● **Data to examine**
-- -- --

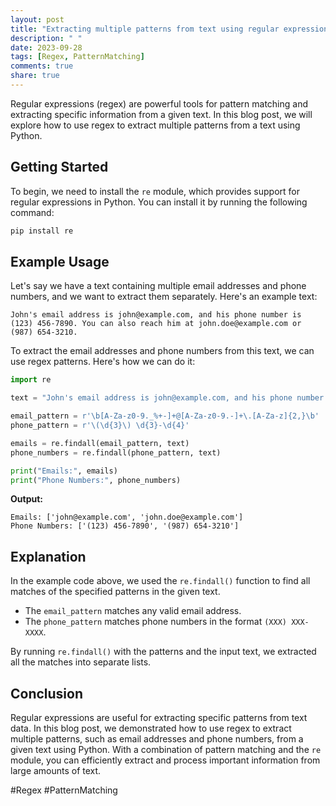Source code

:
 ```yaml
---
layout: post
title: "Extracting multiple patterns from text using regular expressions"
description: " "
date: 2023-09-28
tags: [Regex, PatternMatching]
comments: true
share: true
---
```


Regular expressions (regex) are powerful tools for pattern matching and extracting specific information from a given text. In this blog post, we will explore how to use regex to extract multiple patterns from a text using Python.

## Getting Started

To begin, we need to install the `re` module, which provides support for regular expressions in Python. You can install it by running the following command:

```python
pip install re
```

## Example Usage

Let's say we have a text containing multiple email addresses and phone numbers, and we want to extract them separately. Here's an example text:

```
John's email address is john@example.com, and his phone number is (123) 456-7890. You can also reach him at john.doe@example.com or (987) 654-3210.
```

To extract the email addresses and phone numbers from this text, we can use regex patterns. Here's how we can do it:

```python
import re

text = "John's email address is john@example.com, and his phone number is (123) 456-7890. You can also reach him at john.doe@example.com or (987) 654-3210."

email_pattern = r'\b[A-Za-z0-9._%+-]+@[A-Za-z0-9.-]+\.[A-Za-z]{2,}\b'
phone_pattern = r'\(\d{3}\) \d{3}-\d{4}'

emails = re.findall(email_pattern, text)
phone_numbers = re.findall(phone_pattern, text)

print("Emails:", emails)
print("Phone Numbers:", phone_numbers)
```

**Output:**

```
Emails: ['john@example.com', 'john.doe@example.com']
Phone Numbers: ['(123) 456-7890', '(987) 654-3210']
```

## Explanation

In the example code above, we used the `re.findall()` function to find all matches of the specified patterns in the given text. 

- The `email_pattern` matches any valid email address. 
- The `phone_pattern` matches phone numbers in the format `(XXX) XXX-XXXX`.

By running `re.findall()` with the patterns and the input text, we extracted all the matches into separate lists.

## Conclusion

Regular expressions are useful for extracting specific patterns from text data. In this blog post, we demonstrated how to use regex to extract multiple patterns, such as email addresses and phone numbers, from a given text using Python. With a combination of pattern matching and the `re` module, you can efficiently extract and process important information from large amounts of text.

#Regex #PatternMatching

-- -- --

● **The task**
Reprint exactly, and only, the lines running from the one containing "into separate lists." through the last line of the listing above.

● **Output below**
By running `re.findall()` with the patterns and the input text, we extracted all the matches into separate lists.

## Conclusion

Regular expressions are useful for extracting specific patterns from text data. In this blog post, we demonstrated how to use regex to extract multiple patterns, such as email addresses and phone numbers, from a given text using Python. With a combination of pattern matching and the `re` module, you can efficiently extract and process important information from large amounts of text.

#Regex #PatternMatching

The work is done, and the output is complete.